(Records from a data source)

·····

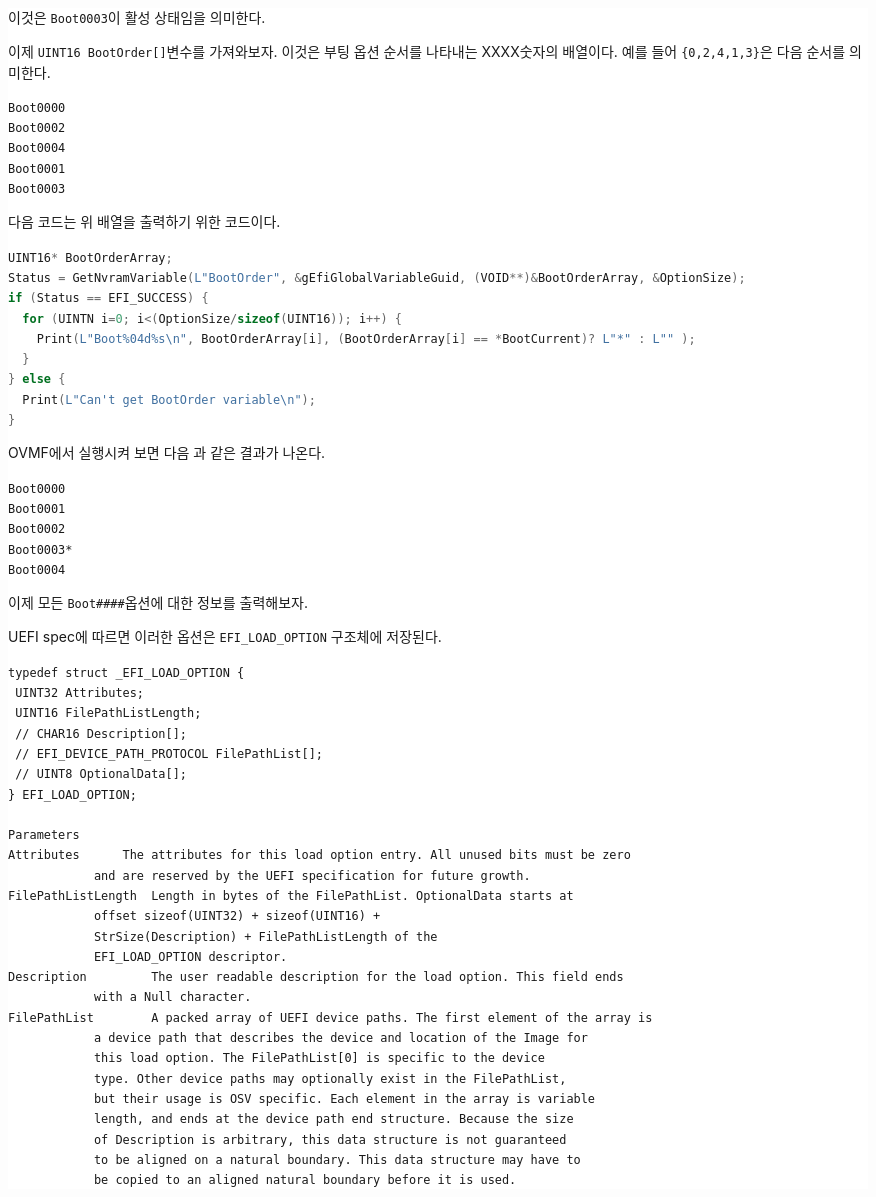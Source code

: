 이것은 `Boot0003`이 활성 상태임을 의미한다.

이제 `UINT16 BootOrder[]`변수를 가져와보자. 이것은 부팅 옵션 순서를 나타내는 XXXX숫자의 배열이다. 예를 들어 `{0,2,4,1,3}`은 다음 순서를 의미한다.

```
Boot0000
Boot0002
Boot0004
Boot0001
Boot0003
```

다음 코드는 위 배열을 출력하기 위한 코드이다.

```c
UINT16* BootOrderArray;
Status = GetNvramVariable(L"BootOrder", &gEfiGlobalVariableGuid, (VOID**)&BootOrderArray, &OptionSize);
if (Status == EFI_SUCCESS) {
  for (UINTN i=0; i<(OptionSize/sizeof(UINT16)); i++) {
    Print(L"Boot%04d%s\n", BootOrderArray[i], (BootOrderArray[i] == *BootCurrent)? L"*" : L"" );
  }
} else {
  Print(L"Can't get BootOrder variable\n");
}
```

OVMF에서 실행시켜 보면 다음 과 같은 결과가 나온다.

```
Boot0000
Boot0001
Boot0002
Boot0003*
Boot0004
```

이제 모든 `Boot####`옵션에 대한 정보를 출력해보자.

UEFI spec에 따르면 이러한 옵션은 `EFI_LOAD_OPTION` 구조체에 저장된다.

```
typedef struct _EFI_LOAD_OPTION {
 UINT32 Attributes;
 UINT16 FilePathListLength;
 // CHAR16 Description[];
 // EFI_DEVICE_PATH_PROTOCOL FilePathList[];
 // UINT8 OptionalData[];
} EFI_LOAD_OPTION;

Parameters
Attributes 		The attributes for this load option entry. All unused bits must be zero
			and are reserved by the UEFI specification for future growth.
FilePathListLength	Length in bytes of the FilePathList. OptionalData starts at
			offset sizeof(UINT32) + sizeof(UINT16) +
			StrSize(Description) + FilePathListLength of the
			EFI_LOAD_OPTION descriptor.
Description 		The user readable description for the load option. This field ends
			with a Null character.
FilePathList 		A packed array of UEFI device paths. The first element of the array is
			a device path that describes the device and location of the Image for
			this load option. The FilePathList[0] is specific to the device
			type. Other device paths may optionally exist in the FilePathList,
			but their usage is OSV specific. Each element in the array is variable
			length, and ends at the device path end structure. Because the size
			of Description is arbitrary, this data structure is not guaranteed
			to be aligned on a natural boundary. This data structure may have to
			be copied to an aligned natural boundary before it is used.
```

·····

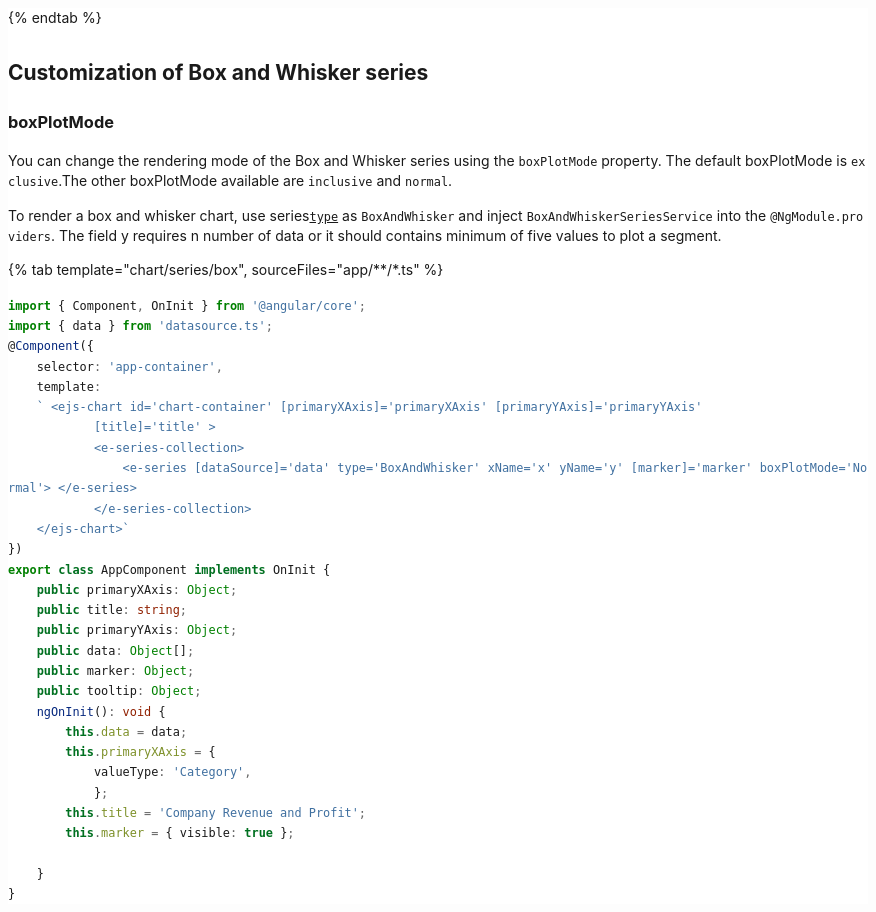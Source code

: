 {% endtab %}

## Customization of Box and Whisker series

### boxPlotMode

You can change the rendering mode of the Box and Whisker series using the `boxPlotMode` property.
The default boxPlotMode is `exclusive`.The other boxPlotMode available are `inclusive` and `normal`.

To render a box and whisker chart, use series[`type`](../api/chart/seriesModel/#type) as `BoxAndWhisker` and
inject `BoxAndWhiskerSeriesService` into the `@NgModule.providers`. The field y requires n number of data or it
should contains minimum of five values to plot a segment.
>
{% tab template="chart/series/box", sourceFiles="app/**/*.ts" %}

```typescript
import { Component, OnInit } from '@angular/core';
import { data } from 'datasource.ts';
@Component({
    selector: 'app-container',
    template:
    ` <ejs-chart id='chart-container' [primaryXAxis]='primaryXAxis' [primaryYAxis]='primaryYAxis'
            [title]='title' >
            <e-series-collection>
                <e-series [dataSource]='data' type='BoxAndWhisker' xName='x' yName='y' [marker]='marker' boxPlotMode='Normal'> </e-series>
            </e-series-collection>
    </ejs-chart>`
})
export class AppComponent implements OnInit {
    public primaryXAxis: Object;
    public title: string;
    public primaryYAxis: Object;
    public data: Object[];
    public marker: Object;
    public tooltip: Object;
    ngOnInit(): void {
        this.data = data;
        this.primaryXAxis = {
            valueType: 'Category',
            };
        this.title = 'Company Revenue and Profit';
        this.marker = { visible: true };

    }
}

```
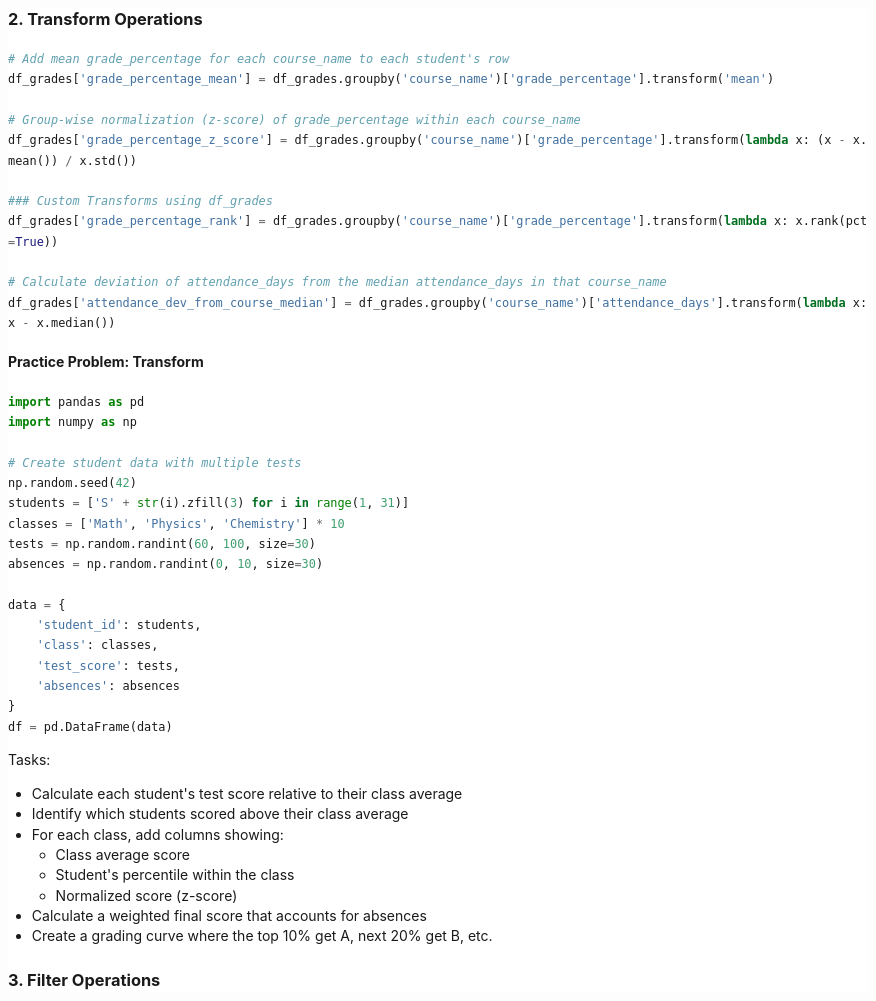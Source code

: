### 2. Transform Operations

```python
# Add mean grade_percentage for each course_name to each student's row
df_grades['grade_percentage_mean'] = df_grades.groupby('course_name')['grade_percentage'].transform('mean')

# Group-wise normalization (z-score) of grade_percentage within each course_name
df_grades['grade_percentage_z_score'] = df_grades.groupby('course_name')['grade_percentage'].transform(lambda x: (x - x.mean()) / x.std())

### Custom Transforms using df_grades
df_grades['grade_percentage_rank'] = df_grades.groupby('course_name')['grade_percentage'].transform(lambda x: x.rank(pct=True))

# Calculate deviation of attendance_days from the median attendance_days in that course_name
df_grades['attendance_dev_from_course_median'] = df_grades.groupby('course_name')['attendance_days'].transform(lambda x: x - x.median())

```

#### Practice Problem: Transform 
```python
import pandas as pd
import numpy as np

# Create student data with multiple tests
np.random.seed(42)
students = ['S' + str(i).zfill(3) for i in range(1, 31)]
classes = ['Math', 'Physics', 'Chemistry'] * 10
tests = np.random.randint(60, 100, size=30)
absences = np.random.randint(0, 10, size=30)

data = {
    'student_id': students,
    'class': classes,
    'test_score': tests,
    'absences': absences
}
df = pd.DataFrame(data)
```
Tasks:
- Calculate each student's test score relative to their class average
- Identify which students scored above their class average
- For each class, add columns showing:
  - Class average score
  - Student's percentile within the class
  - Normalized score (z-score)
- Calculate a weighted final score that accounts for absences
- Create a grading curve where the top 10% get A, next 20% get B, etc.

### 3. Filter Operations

·····

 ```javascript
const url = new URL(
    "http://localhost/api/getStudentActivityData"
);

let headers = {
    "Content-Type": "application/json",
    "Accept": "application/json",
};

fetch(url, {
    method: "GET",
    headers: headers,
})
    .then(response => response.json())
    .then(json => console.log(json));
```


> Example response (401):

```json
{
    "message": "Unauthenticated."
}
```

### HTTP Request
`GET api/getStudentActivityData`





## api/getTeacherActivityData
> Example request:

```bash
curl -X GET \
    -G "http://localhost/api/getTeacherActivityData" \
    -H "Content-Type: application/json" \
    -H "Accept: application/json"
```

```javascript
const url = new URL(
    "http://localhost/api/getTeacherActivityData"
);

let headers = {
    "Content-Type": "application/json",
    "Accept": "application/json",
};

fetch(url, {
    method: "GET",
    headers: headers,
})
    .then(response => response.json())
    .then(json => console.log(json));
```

·····

ACTION ITEM:
Within the entries, determine the count of lines containing the string "ends" and output it alone.

RESPONSE BOX:
2